De Nederlandse huizenmarkt beleeft een enorme boom: in juni werd 15 procent meer voor een huis betaald dan een jaar geleden, de snelste stijging sinds 2000.
De huizenprijzen in Nederland zijn al een tijd flink aan het oplopen. Sinds een dieptepunt in juni 2013 liggen de prijzen maar liefst 70 procent hoger, zo blijkt uit cijfers van het Nederlandse statistiekbureau CBS en het Kadaster.
'De prijsstijging zwakte in 2019 wat af, maar trok in 2020 weer aan', klink het. De toename met 14,6 procent de voorbije twaalf maanden is ongezien sinds december 2000 (zie grafiek).
Duur vastgoed is lang geen 'Amsterdams' fenomeen meer. De prijzen stijgen in alle provincies, maar is het sterkst in Flevoland (+17%). Limburg staat onderaan op de ranglijst (+12%). Ook alle types woningen worden duurder.
De makelaarsvereniging NVM liet twee weken geleden ook al weten dat het records regent op de Nederlandse huizenmarkt. Door corona willen mensen meer investeren in een comfortabele woning, maar tegelijk is er een grote schaarste.

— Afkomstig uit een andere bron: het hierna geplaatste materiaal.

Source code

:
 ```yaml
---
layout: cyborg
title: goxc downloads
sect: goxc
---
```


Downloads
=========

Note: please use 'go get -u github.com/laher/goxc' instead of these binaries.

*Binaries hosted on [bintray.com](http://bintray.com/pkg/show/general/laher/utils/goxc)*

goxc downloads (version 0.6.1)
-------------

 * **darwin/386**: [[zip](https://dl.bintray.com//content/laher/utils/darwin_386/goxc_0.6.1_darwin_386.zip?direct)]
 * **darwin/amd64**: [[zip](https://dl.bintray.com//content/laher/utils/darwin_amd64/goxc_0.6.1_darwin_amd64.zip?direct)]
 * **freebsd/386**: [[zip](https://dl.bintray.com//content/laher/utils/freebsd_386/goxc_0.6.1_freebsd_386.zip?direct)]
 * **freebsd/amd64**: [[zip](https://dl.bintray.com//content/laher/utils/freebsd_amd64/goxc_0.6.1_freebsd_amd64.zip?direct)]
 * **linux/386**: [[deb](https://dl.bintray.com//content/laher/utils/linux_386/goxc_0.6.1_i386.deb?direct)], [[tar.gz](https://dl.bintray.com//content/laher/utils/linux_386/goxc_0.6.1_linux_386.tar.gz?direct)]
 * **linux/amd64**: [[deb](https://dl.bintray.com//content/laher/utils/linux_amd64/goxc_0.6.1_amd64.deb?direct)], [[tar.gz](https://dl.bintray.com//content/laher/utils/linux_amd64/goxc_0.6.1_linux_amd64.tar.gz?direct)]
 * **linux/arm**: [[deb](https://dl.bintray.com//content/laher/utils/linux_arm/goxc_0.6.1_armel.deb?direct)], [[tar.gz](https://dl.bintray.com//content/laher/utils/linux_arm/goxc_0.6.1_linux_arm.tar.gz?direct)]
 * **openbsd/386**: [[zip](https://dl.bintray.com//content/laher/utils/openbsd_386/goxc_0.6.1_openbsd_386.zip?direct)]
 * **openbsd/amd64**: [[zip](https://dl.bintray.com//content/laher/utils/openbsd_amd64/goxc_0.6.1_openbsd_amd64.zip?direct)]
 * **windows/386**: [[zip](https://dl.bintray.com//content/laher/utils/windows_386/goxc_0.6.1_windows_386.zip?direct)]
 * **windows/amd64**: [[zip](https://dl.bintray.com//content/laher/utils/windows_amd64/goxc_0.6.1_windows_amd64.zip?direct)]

Halverwege het tweede kwartaal van 2021 stonden nog geen 15.500 woningen te koop, het laagst gemeten aantal ooit. Staat er een huis te koop, dan moeten de kopers er snel bij zijn: op gemiddeld 24 dagen tijd wordt een nieuw pand verkocht, de kortste periode ooit.
In combinatie met de lage rente stuwt dat de prijzen omhoog. De prijsindex van bestaande koopwoningen lag in juni 2021 op het hoogste niveau ooit, zo geeft het CBS mee.

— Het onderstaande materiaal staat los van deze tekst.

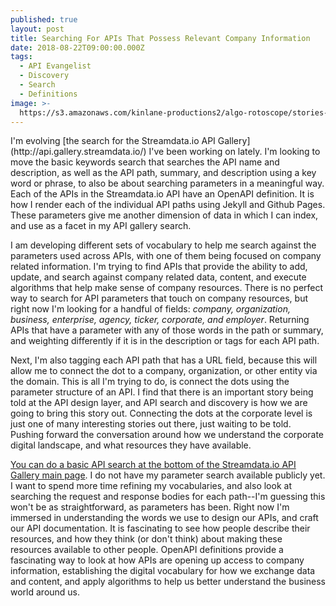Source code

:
 ```yaml
---
published: true
layout: post
title: Searching For APIs That Possess Relevant Company Information
date: 2018-08-22T09:00:00.000Z
tags:
  - API Evangelist
  - Discovery
  - Search
  - Definitions
image: >-
  https://s3.amazonaws.com/kinlane-productions2/algo-rotoscope/stories-new/cityscape_copper_circuit.jpg
---
```

<p></p>I'm evolving [the search for the Streamdata.io API Gallery](http://api.gallery.streamdata.io/) I've been working on lately. I'm looking to move the basic keywords search that searches the API name and description, as well as the API path, summary, and description using a key word or phrase, to also be about searching parameters in a meaningful way. Each of the APIs in the Streamdata.io API have an OpenAPI definition. It is how I render each of the individual API paths using Jekyll and Github Pages. These parameters give me another dimension of data in which I can index, and use as a facet in my API gallery search.

I am developing different sets of vocabulary to help me search against the parameters used across APIs, with one of them being focused on company related information. I'm trying to find APIs that provide the ability to add, update, and search against company related data, content, and execute algorithms that help make sense of company resources. There is no perfect way to search for API parameters that touch on company resources, but right now I'm looking for a handful of fields: _company, organization, business, enterprise, agency, ticker, corporate, and employer_. Returning APIs that have a parameter with any of those words in the path or summary, and weighting differently if it is in the description or tags for each API path.

Next, I'm also tagging each API path that has a URL field, because this will allow me to connect the dot to a company, organization, or other entity via the domain. This is all I'm trying to do, is connect the dots using the parameter structure of an API. I find that there is an important story being told at the API design layer, and API search and discovery is how we are going to bring this story out. Connecting the dots at the corporate level is just one of many interesting stories out there, just waiting to be told. Pushing forward the conversation around how we understand the corporate digital landscape, and what resources they have available.

[You can do a basic API search at the bottom of the Streamdata.io API Gallery main page](http://api.gallery.streamdata.io/). I do not have my parameter search available publicly yet. I want to spend more time refining my vocabularies, and also look at searching the request and response bodies for each path--I'm guessing this won't be as straightforward, as parameters has been. Right now I'm immersed in understanding the words we use to design our APIs, and craft our API documentation. It is fascinating to see how people describe their resources, and how they think (or don't think) about making these resources available to other people. OpenAPI definitions provide a fascinating way to look at how APIs are opening up access to company information, establishing the digital vocabulary for how we exchange data and content, and apply algorithms to help us better understand the business world around us.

De verhitte vastgoedmarkt is al langer een kopzorg voor centrale banken. De druk stijgt om in hun inflatiecijfers ook rekening te houden met betaalbare huisvesting.
Want hoewel de inflatie in de eurozone de afgelopen jaren meer onder dan boven de nieuwe ECB-doelstelling van 2 procent zat, werd de koopkracht van de Europese burger wel aangevreten door de boomende huizenprijzen.
Voor zijn berekeningen baseert het CBS zich op de evolutie van de prijzen van alle bestaande koopwoningen en de akten die geregistreerd worden bij het Kadaster.